Today sees the premiere of The Fall of Metatron, the new music video from MIRA新伝統, the performance and audiovisual duo formed by Honami Higuchi and Raphael Leray. Based in Athens but originally founded in Tokyo, the pair have become known for their haunting blend of sound, ritual, and philosophy. Their creations often feel suspended between the sacred and the synthetic, merging Shinto-inspired gestures with post-industrial atmospheres to explore how myth might survive in the digital age.
The Fall of Metatron envisions the descent of Metatron, the scribe of God and celestial intermediary, as a rupture in myth. Rather than illustrating a divine catastrophe, the video stages an act of transformation. The archangel’s form dissolves into Lambdochian, a symbolic language invented by the duo from lambda-calculus diagrams and Lojban phonetics.

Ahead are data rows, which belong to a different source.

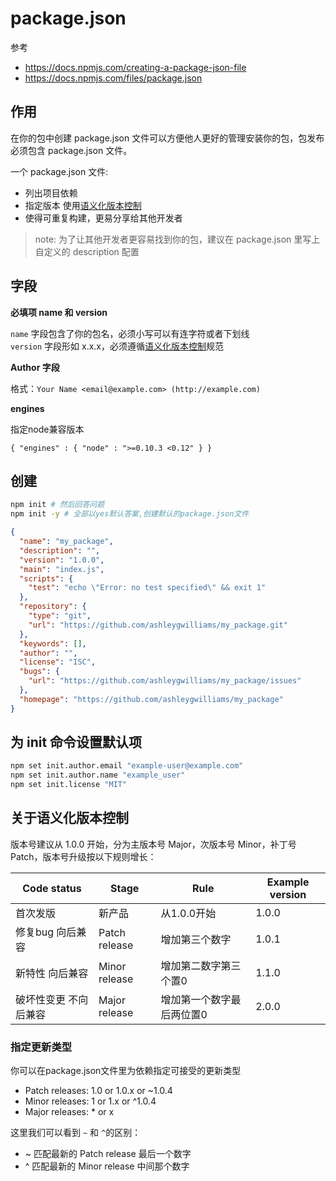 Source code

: # package.json

参考

- https://docs.npmjs.com/creating-a-package-json-file
- https://docs.npmjs.com/files/package.json

## 作用

在你的包中创建 package.json 文件可以方便他人更好的管理安装你的包，包发布必须包含 package.json 文件。

一个 package.json 文件:

- 列出项目依赖
- 指定版本 使用[语义化版本控制](https://docs.npmjs.com/about-semantic-versioning)
- 使得可重复构建，更易分享给其他开发者

> note: 为了让其他开发者更容易找到你的包，建议在 package.json 里写上自定义的 description 配置

## 字段

**必填项 name 和 version**

`name` 字段包含了你的包名，必须小写可以有连字符或者下划线\
`version` 字段形如 x.x.x，必须遵循[语义化版本控制](https://docs.npmjs.com/about-semantic-versioning)规范

**Author 字段**

格式：`Your Name <email@example.com> (http://example.com)`

**engines**

指定node兼容版本

```
{ "engines" : { "node" : ">=0.10.3 <0.12" } }
```

## 创建

```bash
npm init # 然后回答问题
npm init -y # 全部以yes默认答案,创建默认的package.json文件
```

```json
{
  "name": "my_package",
  "description": "",
  "version": "1.0.0",
  "main": "index.js",
  "scripts": {
    "test": "echo \"Error: no test specified\" && exit 1"
  },
  "repository": {
    "type": "git",
    "url": "https://github.com/ashleygwilliams/my_package.git"
  },
  "keywords": [],
  "author": "",
  "license": "ISC",
  "bugs": {
    "url": "https://github.com/ashleygwilliams/my_package/issues"
  },
  "homepage": "https://github.com/ashleygwilliams/my_package"
}
```

## 为 init 命令设置默认项

```bash
npm set init.author.email "example-user@example.com"
npm set init.author.name "example_user"
npm set init.license "MIT"
```

## 关于语义化版本控制

版本号建议从 1.0.0 开始，分为主版本号 Major，次版本号 Minor，补丁号 Patch，版本号升级按以下规则增长：

| Code status           | Stage         | Rule                      | Example version |
| --------------------- | ------------- | ------------------------- | --------------- |
| 首次发版              | 新产品        | 从1.0.0开始               | 1.0.0           |
| 修复bug 向后兼容      | Patch release | 增加第三个数字            | 1.0.1           |
| 新特性 向后兼容       | Minor release | 增加第二数字第三个置0     | 1.1.0           |
| 破坏性变更 不向后兼容 | Major release | 增加第一个数字最后两位置0 | 2.0.0           |

### 指定更新类型

你可以在package.json文件里为依赖指定可接受的更新类型

- Patch releases: 1.0 or 1.0.x or ~1.0.4
- Minor releases: 1 or 1.x or ^1.0.4
- Major releases: * or x

这里我们可以看到 `~` 和 `^`的区别：
- ~ 匹配最新的 Patch release 最后一个数字
- ^ 匹配最新的 Minor release 中间那个数字
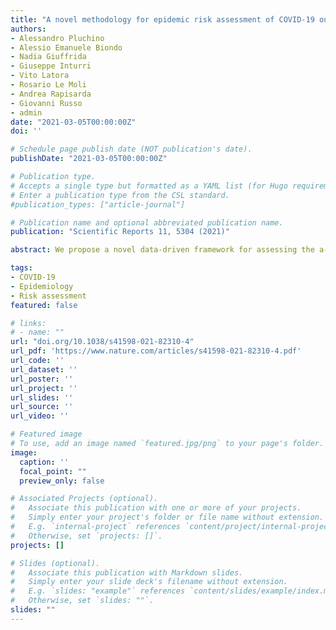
 ```yaml
---
title: "A novel methodology for epidemic risk assessment of COVID-19 outbreak"
authors:
- Alessandro Pluchino
- Alessio Emanuele Biondo
- Nadia Giuffrida
- Giuseppe Inturri
- Vito Latora
- Rosario Le Moli
- Andrea Rapisarda
- Giovanni Russo
- admin
date: "2021-03-05T00:00:00Z"
doi: ''

# Schedule page publish date (NOT publication's date).
publishDate: "2021-03-05T00:00:00Z"

# Publication type.
# Accepts a single type but formatted as a YAML list (for Hugo requirements).
# Enter a publication type from the CSL standard.
#publication_types: ["article-journal"]

# Publication name and optional abbreviated publication name.
publication: "Scientific Reports 11, 5304 (2021)"

abstract: We propose a novel data-driven framework for assessing the a-priori epidemic risk of a geographical area and for identifying high-risk areas within a country. Our risk index is evaluated as a function of three different components, the hazard of the disease, the exposure of the area and the vulnerability of its inhabitants. As an application, we discuss the case of COVID-19 outbreak in Italy. We characterize each of the twenty Italian regions by using available historical data on air pollution, human mobility, winter temperature, housing concentration, health care density, population size and age. We find that the epidemic risk is higher in some of the Northern regions with respect to Central and Southern Italy. The corresponding risk index shows correlations with the available official data on the number of infected individuals, patients in intensive care and deceased patients, and can help explaining why regions such as Lombardia, Emilia-Romagna, Piemonte and Veneto have suffered much more than the rest of the country. Although the COVID-19 outbreak started in both North (Lombardia) and Central Italy (Lazio) almost at the same time, when the first cases were officially certified at the beginning of 2020, the disease has spread faster and with heavier consequences in regions with higher epidemic risk. Our framework can be extended and tested on other epidemic data, such as those on seasonal flu, and applied to other countries. We also present a policy model connected with our methodology, which might help policy-makers to take informed decisions.

tags:
- COVID-19
- Epidemiology
- Risk assessment
featured: false

# links:
# - name: ""
url: "doi.org/10.1038/s41598-021-82310-4"
url_pdf: 'https://www.nature.com/articles/s41598-021-82310-4.pdf'
url_code: ''
url_dataset: ''
url_poster: ''
url_project: ''
url_slides: ''
url_source: ''
url_video: ''

# Featured image
# To use, add an image named `featured.jpg/png` to your page's folder. 
image:
  caption: ''
  focal_point: ""
  preview_only: false

# Associated Projects (optional).
#   Associate this publication with one or more of your projects.
#   Simply enter your project's folder or file name without extension.
#   E.g. `internal-project` references `content/project/internal-project/index.md`.
#   Otherwise, set `projects: []`.
projects: []

# Slides (optional).
#   Associate this publication with Markdown slides.
#   Simply enter your slide deck's filename without extension.
#   E.g. `slides: "example"` references `content/slides/example/index.md`.
#   Otherwise, set `slides: ""`.
slides: ""
---
```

It is both a code and a prayer, where logic meets poetry and data becomes ritual. Minimal yet immersive, the film unfolds with a meditative rhythm. Fragments of light and movement evoke an atmosphere of controlled tension, suggesting a world in which technology itself becomes sacred. The fall becomes a rewriting, a reconfiguration of myth in times of cultural collapse. Every frame feels deliberate, choreographed like a ceremony of translation.
The track, released last week, offers a glimpse into Mythoplaxy, MIRA新伝統’s debut album out January 16 via Infinite Machine. The record gathers eleven compositions that move between electronic ballads and mythogenic fragments, conceived as “the rudiments of a symbolic architecture.” Through these pieces, the duo imagines the myths and ruins humanity might choose to carry forward, echoing the thought of philosopher Federico Campagna.
With The Fall of Metatron, MIRA新伝統 extends an invitation to descend, listen, and decode. Theirs is a language of sound and image that refuses to separate the human from the divine, a poetic system where even collapse becomes creation.